Para além das discussões internas, a disseminação ampla dos achados, das recomendações e das ações implementadas pelo GTO é valorizada na perspectiva de fortalecer a cultura de aprendizado e aprimoramento em toda a rede de saúde. A publicação de relatórios anuais, a apresentação de resultados em fóruns e colegiados municipais e estaduais, e o compartilhamento de boas práticas através de canais institucionais, como o Laboratório de Inovação do PMM, são estratégias que visam dar visibilidade ao trabalho do GTO e também inspirar outros municípios na construção de dispositivos semelhantes, ampliando o impacto positivo na redução de óbitos evitáveis.
Algumas informações adicionais sobre resultados e indicadores estão nos anexos dessa publicação.
A partir das análises, foram definidos novos fluxos na assistência ao pré-natal como a descentralização dos testes rápidos de sífilis, HIV e hepatites, assim como um fluxo prioritário para realização de exames laboratoriais nas gestantes, viabilizando a entrega oportuna dos exames do pré-natal na APS e na Atenção Especializada.

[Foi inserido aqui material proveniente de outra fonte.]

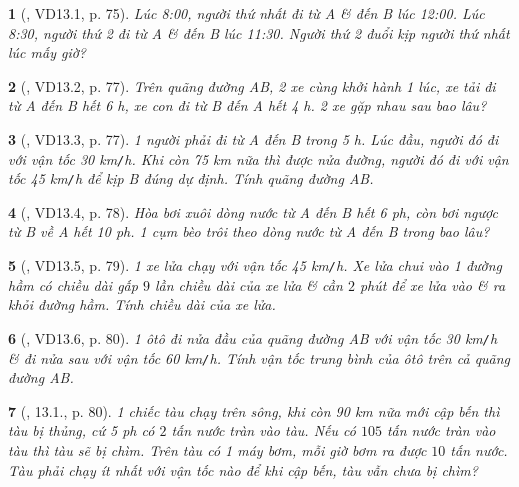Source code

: \documentclass{article}
\newtheorem{baitoan}{}
\begin{document}
\begin{baitoan}[\cite{TLCT_THCS_Toan_6_so_hoc}, VD13.1, p. 75]
	Lúc {\rm8:00}, người thứ nhất đi từ A \& đến B lúc {\rm12:00}. Lúc {\rm8:30}, người thứ 2 đi từ A \& đến B lúc {\rm11:30}. Người thứ 2 đuổi kịp người thứ nhất lúc mấy giờ?
\end{baitoan}

\begin{baitoan}[\cite{TLCT_THCS_Toan_6_so_hoc}, VD13.2, p. 77]
	Trên quãng đường AB, 2 xe cùng khởi hành 1 lúc, xe tải đi từ A đến B hết {\rm6 h}, xe con đi từ B đến A hết {\rm4 h}. 2 xe gặp nhau sau bao lâu?
\end{baitoan}

\begin{baitoan}[\cite{TLCT_THCS_Toan_6_so_hoc}, VD13.3, p. 77]
	1 người phải đi từ A đến B trong {\rm5 h}. Lúc đầu, người đó đi với vận tốc {\rm30 km{\tt/}h}. Khi còn {\rm75 km} nữa thì được nửa đường, người đó đi với vận tốc {\rm45 km{\tt/}h} để kịp B đúng dự định. Tính quãng đường AB.
\end{baitoan}

\begin{baitoan}[\cite{TLCT_THCS_Toan_6_so_hoc}, VD13.4, p. 78]
	Hòa bơi xuôi dòng nước từ A đến B hết {\rm6 ph}, còn bơi ngược từ B về A hết {\rm10 ph}. 1 cụm bèo trôi theo dòng nước từ A đến B trong bao lâu?
\end{baitoan}

\begin{baitoan}[\cite{TLCT_THCS_Toan_6_so_hoc}, VD13.5, p. 79]
	1 xe lửa chạy với vận tốc {\rm45 km{\tt/}h}. Xe lửa chui vào 1 đường hầm có chiều dài gấp $9$ lần chiều dài của xe lửa \& cần $2$ phút để xe lửa vào \& ra khỏi đường hầm. Tính chiều dài của xe lửa.
\end{baitoan}

\begin{baitoan}[\cite{TLCT_THCS_Toan_6_so_hoc}, VD13.6, p. 80]
	1 ôtô đi nửa đầu của quãng đường AB với vận tốc {\rm30 km{\tt/}h} \& đi nửa sau với vận tốc {\rm60 km{\tt/}h}. Tính vận tốc trung bình của ôtô trên cả quãng đường AB.
\end{baitoan}

\begin{baitoan}[\cite{TLCT_THCS_Toan_6_so_hoc}, 13.1., p. 80]
	1 chiếc tàu chạy trên sông, khi còn {\rm90 km} nữa mới cập bến thì tàu bị thủng, cứ {\rm5 ph} có $2$ tấn nước tràn vào tàu. Nếu có $105$ tấn nước tràn vào tàu thì tàu sẽ bị chìm. Trên tàu có 1 máy bơm, mỗi giờ bơm ra được $10$ tấn nước. Tàu phải chạy ít nhất với vận tốc nào để khi cập bến, tàu vẫn chưa bị chìm?
\end{baitoan}
\end{document}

A partir das discussões sistematizadas no âmbito do GTO, identificou-se também a necessidade de qualificar ainda mais o pré-natal ofertado na rede municipal, especialmente frente a ausência de contratualização de determinados exames, preconizados para assistência ao pré-natal, pelo Ministério da Saúde, comprometendo a detecção oportuna de riscos gestacionais, diagnóstico e tratamento adequados. Como resposta concreta a essa reflexão coletiva, foram inseridos no rol de exames de pré-natal contratualizados, mais três exames complementares, (TOTG, Coombs indireto e Urocultura), ampliando a oferta disponível para as gestantes acompanhadas na Atenção Primária à Saúde. Já na média complexidade, a fim de garantir uma melhor assistência às gestantes acompanhadas no pré-natal de alto risco, por diabetes gestacional, foram adquiridos glicosímetros para a Clínica da Mulher (CESMU) visando um adequado monitoramento e acompanhamento destas gestantes. Essas medidas, pactuadas entre a gestão e os serviços conveniados, representou um avanço na integralidade do cuidado e reflete a capacidade do nosso GTO de gerar impactos reais e estruturantes a partir da análise crítica dos óbitos evitáveis.

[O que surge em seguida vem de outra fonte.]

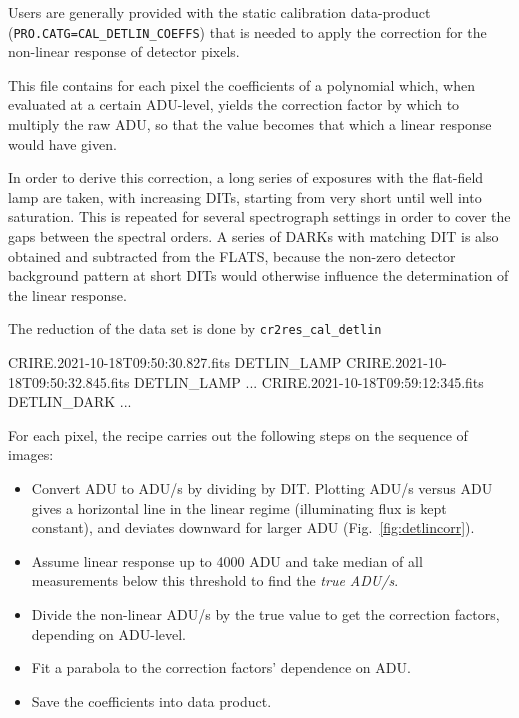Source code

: Users are generally provided with the static calibration data-product
(\verb!PRO.CATG=CAL_DETLIN_COEFFS!) that is needed to apply the correction for
the non-linear response of detector pixels.

This file contains for each pixel the coefficients of a polynomial which, when
evaluated at a certain ADU-level, yields the correction factor by which to
multiply the raw ADU, so that the value becomes that which a linear response
would have given.

In order to derive this correction, a long series of exposures with the
flat-field lamp are taken, with increasing DITs, starting from very short until
well into saturation. This is repeated for several spectrograph settings in
order to cover the gaps between the spectral orders. A series of DARKs with
matching DIT is also obtained and subtracted from the FLATS, because the
non-zero detector background pattern at short DITs would otherwise influence the
determination of the linear response.

The reduction of the data set is done by \verb!cr2res_cal_detlin!
\begin{shell}[fontsize=\footnotesize]
    CRIRE.2021-10-18T09:50:30.827.fits DETLIN_LAMP
    CRIRE.2021-10-18T09:50:32.845.fits DETLIN_LAMP
    ...
    CRIRE.2021-10-18T09:59:12:345.fits DETLIN_DARK
    ...

\end{shell}

For each pixel, the recipe carries out the following steps on the sequence of images:
\begin{itemize}
    \item Convert ADU to ADU/s by dividing by DIT. Plotting ADU/s versus ADU
    gives a horizontal line in the linear regime (illuminating flux is kept
    constant), and deviates downward for larger ADU (Fig.~\ref{fig:detlincorr}).
    \item Assume linear response up to 4000 ADU and take median of all
    measurements below this threshold to find the \emph{true ADU/s}.
    \item Divide the non-linear ADU/s by the true value to get the correction
    factors, depending on ADU-level.
    \item Fit a parabola to the correction factors' dependence on ADU.
    \item Save the coefficients into data product.
\end{itemize}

A baixa qualidade dos registros clínicos emergiu também como um ponto crítico, exigindo esforços substanciais em qualificação documental e formativa das equipes. Reconhecemos que a fidedignidade e completude das informações nos prontuários são pilares para uma análise de óbitos eficaz e para a identificação precisa das causas e pontos de intervenção. Por isso, foram implementadas ações contínuas de capacitação e sensibilização sobre a importância da documentação detalhada, na compreensão de que cada registro é uma ferramenta vital para a segurança do paciente e para a qualificação da gestão e da assistência. Nesta perspectiva, os médicos dos programas mais médicos atuaram como o facilitador, da categoria médica, em alguns momentos de capacitação da rede, viabilizando uma maior adesão e comprometimento dos profissionais da APS, fortalecendo assim o acompanhamento de gestantes de risco habitual e encaminhamentos oportunos nas gestações de risco intermediário e alto risco.
Essa atuação do GTO foi reconhecida regionalmente pela Gerência Regional de Saúde (GERES), destacando-se pela qualidade técnica e cumprimento dos prazos nas notificações e investigações, sendo apresentada como experiência exitosa na EXPI-VIGAS- Mostra de Experiências Integradas de Vigilância e Atenção à Saúde promovida pela GERES I.